Self-selection bias is always a concern when the control variable (in this case rbST) is chosen by the farmer. Farmers who use rbST may be more or less profitable without the use of rbST, which carries over as a return to rbST when the return to rbST is estimated, unless that relationship is modeled or controlled. The results reported below were first estimated controlling for self-selection bias by using the Heckman (1979) two-step procedure. First, a probit adoption equation was estimated. That estimate is shown in Table 2, where farm size (as measured by the number of cows), use of a parlor, younger age of the milk producer, and more than a high school education increased the probability of adoption of rbST. The inverse Mills ratio was then computed from that equation for each observation and inserted as a variable in the rbST impact regression equation (Greene, 1997). The estimated coefficient on the inverse Mills ratio ranged from negative to positive values in various models, with the absolute value of the t-statistic of these estimated coefficients never exceeding 1.15, implying no self-selection bias. Previous rbST research using this data source also did not find self-selection bias in these data (Stefanides & Tauer, 1999; Tauer, 2001b).

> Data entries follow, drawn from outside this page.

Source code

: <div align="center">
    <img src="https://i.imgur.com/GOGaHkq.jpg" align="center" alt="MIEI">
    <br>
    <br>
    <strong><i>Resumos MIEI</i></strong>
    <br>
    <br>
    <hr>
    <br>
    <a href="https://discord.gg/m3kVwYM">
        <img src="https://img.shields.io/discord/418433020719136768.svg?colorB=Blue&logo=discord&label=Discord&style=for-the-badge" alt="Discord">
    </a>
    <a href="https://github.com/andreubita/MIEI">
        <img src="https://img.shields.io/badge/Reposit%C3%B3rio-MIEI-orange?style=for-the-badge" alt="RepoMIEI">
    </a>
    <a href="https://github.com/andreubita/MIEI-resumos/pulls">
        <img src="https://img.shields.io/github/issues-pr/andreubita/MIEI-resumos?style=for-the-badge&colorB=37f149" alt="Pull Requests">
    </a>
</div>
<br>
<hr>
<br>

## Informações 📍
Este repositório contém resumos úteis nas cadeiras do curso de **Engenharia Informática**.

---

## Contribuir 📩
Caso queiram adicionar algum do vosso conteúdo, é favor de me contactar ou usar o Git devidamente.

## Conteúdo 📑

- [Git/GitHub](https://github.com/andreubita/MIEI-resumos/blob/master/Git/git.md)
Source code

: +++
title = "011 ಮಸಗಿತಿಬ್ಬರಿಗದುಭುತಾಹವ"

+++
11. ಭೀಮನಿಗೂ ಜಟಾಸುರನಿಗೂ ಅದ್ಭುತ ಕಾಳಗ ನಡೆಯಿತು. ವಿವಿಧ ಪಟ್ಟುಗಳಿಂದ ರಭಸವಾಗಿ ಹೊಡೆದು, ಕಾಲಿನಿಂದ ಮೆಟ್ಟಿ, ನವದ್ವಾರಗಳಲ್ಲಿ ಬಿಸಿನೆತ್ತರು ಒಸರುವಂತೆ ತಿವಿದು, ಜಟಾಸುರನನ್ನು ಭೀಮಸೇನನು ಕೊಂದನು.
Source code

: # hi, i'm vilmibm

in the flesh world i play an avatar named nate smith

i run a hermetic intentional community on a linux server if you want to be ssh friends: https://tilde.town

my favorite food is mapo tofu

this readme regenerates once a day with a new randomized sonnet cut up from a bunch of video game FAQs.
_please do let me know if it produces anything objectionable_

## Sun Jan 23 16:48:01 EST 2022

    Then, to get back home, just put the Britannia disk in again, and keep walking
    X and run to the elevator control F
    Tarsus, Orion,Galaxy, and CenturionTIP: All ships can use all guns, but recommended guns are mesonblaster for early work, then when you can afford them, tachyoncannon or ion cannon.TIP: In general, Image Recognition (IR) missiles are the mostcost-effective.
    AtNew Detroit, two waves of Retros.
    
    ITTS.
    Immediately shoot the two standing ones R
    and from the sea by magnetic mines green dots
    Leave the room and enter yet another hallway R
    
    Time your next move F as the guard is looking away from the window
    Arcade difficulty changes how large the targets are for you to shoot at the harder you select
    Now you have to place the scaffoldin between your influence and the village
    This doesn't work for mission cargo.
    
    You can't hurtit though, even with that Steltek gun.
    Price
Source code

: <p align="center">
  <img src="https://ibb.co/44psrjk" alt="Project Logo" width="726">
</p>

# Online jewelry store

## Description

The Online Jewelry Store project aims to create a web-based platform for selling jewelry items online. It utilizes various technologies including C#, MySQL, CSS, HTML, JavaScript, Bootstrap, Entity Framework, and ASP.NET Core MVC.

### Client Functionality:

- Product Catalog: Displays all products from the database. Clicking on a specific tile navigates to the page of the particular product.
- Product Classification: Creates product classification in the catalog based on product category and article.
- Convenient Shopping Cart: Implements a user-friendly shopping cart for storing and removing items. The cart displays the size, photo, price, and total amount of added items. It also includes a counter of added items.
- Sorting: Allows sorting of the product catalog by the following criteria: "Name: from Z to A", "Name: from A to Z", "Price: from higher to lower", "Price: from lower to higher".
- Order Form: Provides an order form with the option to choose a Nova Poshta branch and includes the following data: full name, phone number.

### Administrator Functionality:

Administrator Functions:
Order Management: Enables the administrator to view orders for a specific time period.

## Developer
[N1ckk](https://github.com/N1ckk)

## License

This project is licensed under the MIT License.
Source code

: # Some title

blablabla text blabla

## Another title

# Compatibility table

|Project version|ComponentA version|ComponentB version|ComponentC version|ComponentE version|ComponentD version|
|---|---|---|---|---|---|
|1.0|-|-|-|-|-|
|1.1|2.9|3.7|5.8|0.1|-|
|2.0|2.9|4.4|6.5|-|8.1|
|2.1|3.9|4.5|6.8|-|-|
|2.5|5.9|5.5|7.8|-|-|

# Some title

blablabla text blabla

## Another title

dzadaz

Table 2. Adoption estimate of rBST.
Variable Coefficient estimate t-statistic
Probit adoption equation
INTERCEPT -3.92 -16.27***
LOGCOWS 0.79 16.52***
PARLOR 0.20 2.85***
OPERATOR_AGE -0.01 -2.44**
EDUC_DUM 0.44 7.85***
χ2 value 808.76***
*Statistically significant at r = 0.10.
**Statistically significant at r = 0.05.
***Statistically significant at r = 0.01.

It may be that the self-selection of whether to participate in the DFBS record keeping system is in itself purging all but the best managers from the data source. All the farmers are good managers, not just the farmers who decide to use rbST. If that is indeed the case, then the results must be interpreted as applicable for only the best farm managers. The impact of rbST on poor farm managers may be different.

Previous analysis using these data found very few exogenous variables that influence profitability (Tauer, 2001b). Per-cow production impacts profits, but per-cow production is not an exogenous or even a management variable. Instead, it reflects the result of management decisions on genetics, feeding, disease control, and cow comfort. Tauer (2001a) found that size as measured by the number of dairy cows was a very significant determinant of cost of production, so the analysis includes the natural log value of the number of cows as a variable. Other variables used were those included in the adoption equation. The rbST variable included in the impact regression is simply whether rbST is used on the farm, entered as a dummy variable of 1 if used and 0 if not used.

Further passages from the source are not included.